Here’s a quick drill you can literally do tonight:
- Pick 2-3 scripts that feel like you. Don’t use my exact words if they sound fake in your mouth.
- Stand in front of a mirror or walk around your apartment and say them out loud:
- “I’m not comfortable being the subject of that kind of joke at work.”
- “That one lands differently for me.”
- “I know we’re joking, but comments like that make it harder for me to speak up on rounds.”
- Say each one five times until your tongue stops tripping.
You’re building a reflex. When your amygdala goes off in the real moment, muscle memory helps.
Also consider one “default line” you’ll use when your brain fully freezes:
- “I’m going to step out for a second.”
- “I need a minute.”
Sometimes physically removing yourself from the situation is all you can manage. That’s still a response. It still sends a signal.
If nothing changes: what’s your play then?
You spoke up. You tried a one-on-one. Maybe you emailed. The jokes continue.
That’s data. It tells you:
- This attending is not going to change because of you.
- The institution either can’t or won’t rein them in, at least right now.
At that point, you shift from “fix this person” to “protect myself and others.”
That might mean:
- Limiting one-on-one time with them when you can
- Documenting carefully after every bad incident
- Steering more vulnerable students away from their team
- Choosing rotation and mentor pathways that minimize their influence on your future
- Looking for institutions (for fellowship, job) where this behavior is not brushed off
You are not a failure because you couldn’t reform a 30-year attending with three kids in college and a god complex.
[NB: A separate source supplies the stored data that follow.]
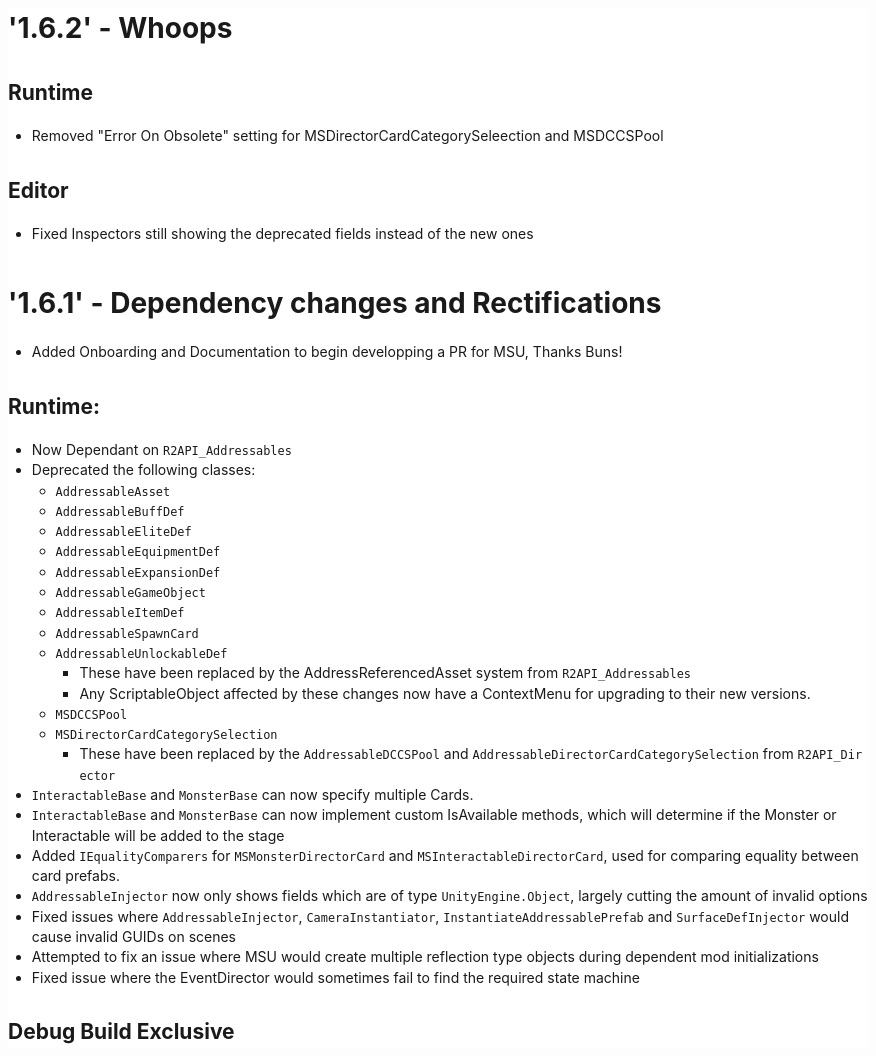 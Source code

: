 # '1.6.2' - Whoops

## Runtime

* Removed "Error On Obsolete" setting for MSDirectorCardCategorySeleection and MSDCCSPool

## Editor

* Fixed Inspectors still showing the deprecated fields instead of the new ones

# '1.6.1' - Dependency changes and Rectifications

* Added Onboarding and Documentation to begin developping a PR for MSU, Thanks Buns!

## Runtime:

* Now Dependant on ``R2API_Addressables``
* Deprecated the following classes:
    * ``AddressableAsset``
    * ``AddressableBuffDef``
    * ``AddressableEliteDef``
    * ``AddressableEquipmentDef``
    * ``AddressableExpansionDef``
    * ``AddressableGameObject``
    * ``AddressableItemDef``
    * ``AddressableSpawnCard``
    * ``AddressableUnlockableDef``
        * These have been replaced by the AddressReferencedAsset system from ``R2API_Addressables``
        * Any ScriptableObject affected by these changes now have a ContextMenu for upgrading to their new versions.
    * ``MSDCCSPool``
    * ``MSDirectorCardCategorySelection``
        * These have been replaced by the ``AddressableDCCSPool`` and ``AddressableDirectorCardCategorySelection`` from ``R2API_Director``
* ``InteractableBase`` and ``MonsterBase`` can now specify multiple Cards.
* ``InteractableBase`` and ``MonsterBase`` can now implement custom IsAvailable methods, which will determine if the Monster or Interactable will be added to the stage
* Added ``IEqualityComparers`` for ``MSMonsterDirectorCard`` and ``MSInteractableDirectorCard``, used for comparing equality between card prefabs.
* ``AddressableInjector`` now only shows fields which are of type ``UnityEngine.Object``, largely cutting the amount of invalid options
* Fixed issues where ``AddressableInjector``, ``CameraInstantiator``, ``InstantiateAddressablePrefab`` and ``SurfaceDefInjector`` would cause invalid GUIDs on scenes
* Attempted to fix an issue where MSU would create multiple reflection type objects during dependent mod initializations
* Fixed issue where the EventDirector would sometimes fail to find the required state machine

## Debug Build Exclusive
Your job is not to be their moral rehab. Your job is to get through training with your integrity—and career—intact.
Bottom line
Three things I want you to walk away with:
- You’re not “too sensitive” for being bothered by harmful humor. That discomfort is a sign your professional values are still alive. Good.
- Having actual phrases ready—micro-pauses, boundary statements, values-based lines—gives you options besides silent resentment or career-risking confrontation.
- If someone’s humor repeatedly crosses into harassment or humiliation, this is no longer a “joke” problem. It’s a professionalism and safety problem—and you’re allowed to treat it like one.